Kernel module compatibility has been a problem for allowing kernel modding by kernel module. One typical example of kernel modding is overclocking. The mod I concern at this moment is to support the features of NoDock.
Previous effort has been done to research in this issue and found out that the vermagic of a ko can be patched to equal to the target kernel to allow passing the init_module syscall check for vermagic. And CONFIG_MODVERSIONS was set in the source kernel to include the CRC of imported symbol so that it would pass the modversion check of most kernels of the same 2.x.y(eg. 2.6.32) version.
For kernels not built with CONFIG_MODVERSIONS, simply patching vermagic of the ko would allow the ko to pass the check during insmod. The only pitfall is that if the struct module of the source kernel is smaller, memory corruption may cause kernel panic. And if the .init or .exit offset is shifted, the initialization and cleanup routine of the module may not be visible thus not working perfectly.

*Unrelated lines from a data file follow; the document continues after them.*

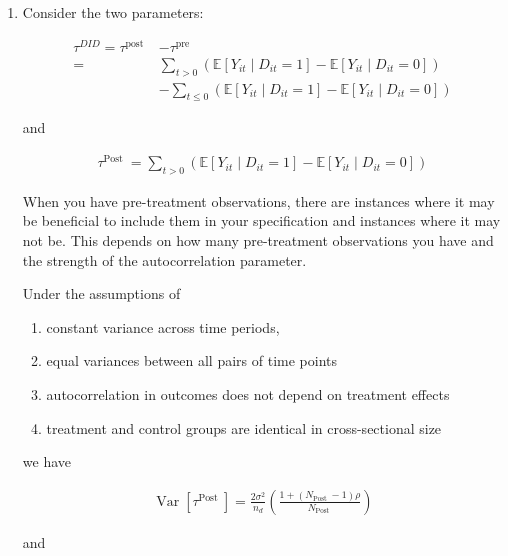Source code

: \documentclass[10pt]{article}
\begin{document}
\begin{enumerate}
    \item Consider the two parameters:

        \begin{align}
                \tau^{D I D}=\tau^{\text {post }} & -\tau^{\text {pre }} \\
                = & \sum_{t>0}\left(\mathbb{E}\left[Y_{i t} \mid D_{i t}=1\right]-\mathbb{E}\left[Y_{i t} \mid D_{i t}=0\right]\right) \\
                & -\sum_{t \leq 0}\left(\mathbb{E}\left[Y_{i t} \mid D_{i t}=1\right]-\mathbb{E}\left[Y_{i t} \mid D_{i t}=0\right]\right)
        \end{align}
        
        and
        
        \begin{align}
            \tau^{\text {Post }}=\sum_{t>0}\left(\mathbb{E}\left[Y_{i t} \mid D_{i t}=1\right]-\mathbb{E}\left[Y_{i t} \mid D_{i t}=0\right]\right)
        \end{align}
        
        When you have pre-treatment observations, there are instances 
        where it may be beneficial to include them in your specification 
        and instances where it may not be. This depends on how many 
        pre-treatment observations you have and the strength of the 
        autocorrelation parameter.
        
        Under the assumptions of 
        \begin{enumerate}
            \item constant variance across time periods, 
            \item equal variances between all pairs of time points
            \item autocorrelation in outcomes does not depend on treatment effects
            \item treatment and control groups are identical in cross-sectional size
        \end{enumerate}
        
        we have 
        
        \begin{align}
            \operatorname{Var}\left[\tau^{\text {Post }}\right]=\frac{2 \sigma^2}{n_d}\left(\frac{1+\left(N_{\text {Post }}-1\right) \rho}{N_{\text {Post }}}\right)
        \end{align}
        
        and 
        

\end{enumerate}
\end{document}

When a kernel has been built with CONFIG_MODVERSIONS, CRC mismatch of any imported symbol will cause the module failed to be loaded. This can prevent kernel panic but also decrease the portability of the ko. For instance, Droid X2 has a different module_layout than the Droid in 2.6.32.* kernel. This has prevented the workaround described above and introduced one more dimension of variant that would result in additional cost in the ko building process.
It is desirable to reduce the build complexity from O(n) to O(1) such that only one ko is ever needed to be built for all different n kernels. Thus, the module compilation process has been reviewed and find out that the change of the struct module can be tackled by simple patching.
There is a section called .gnu.linkonce.this_module in the ko that store the struct module. If the size of this section is smaller than the struct module of the target kernel, it may cause out of buffer access(and possibly kernel panic). Moreover, the relocation table of this section have two entries .init and .exit, they will be invoked during module initialization and cleanup. Thus if these offsets are shifted between the source and target kernel, the .init and .exit won't be visible to the kernel thus the kernel module won't be initialized properly.
A workaround is to take a healthy ko, inspect these info and patch to the ko that want to be loaded.
After the discussion in #[mbm] at irc.freenode.net, [mbm] has given some insights:
1. No need to patch the kernel for the check_version, simply patch ko's module_layout crc instead;
2. The patching of ko can use mmap and call init_module to save some write cycles.
The result is satisfactory that made kernel module loading reached a high compatibility between difference kernel builds given that these rules are strictly obeyed:
All symbols in the dynamic relocation table are resolvable in the target kernel.
Direct kernel structure member accesses should be restricted to avoid different structure layout affected by the ifdef config. The worst result will be panic or structure corruption.
Post-pone function lookup at runtime to allow graceful degradation.
It was a long time ago since this idea has been proven to work. Comparing to the initial method, this latest method have the following points to note:
/proc/kmem is no longer needed, /proc/kallsyms, which seems to be have higher availability is needed on the other hand.
Since the struct module can varies for different builds even for the same kernel version due to different configs, an existing loadable kernel module on the target system is needed to cater this issue. Thus we could fix the init and exit offset and copy the vermagic strings from there. This is because some custom kernel won't dump the correct vermagic string if insmod failed because of vermagic string mismatch.
Have modpost.c patched to enlarge the struct module to allow buffer for different configs.
A loader binary will first load a very small kernel module that has just one objective - hack the check_version kernel function. This will most likely to work as no kernel function is imported. Afterward, the CRC checking of the real kernel module will pass. Finally, remove the small kernel module to undo the effect.
The latest state of this method is that a kernel module failed to be loaded on Linux kernel 3.0.x due to the module parameter something. It is possible that the module parameter has something changed from 2.6.x to 3.x.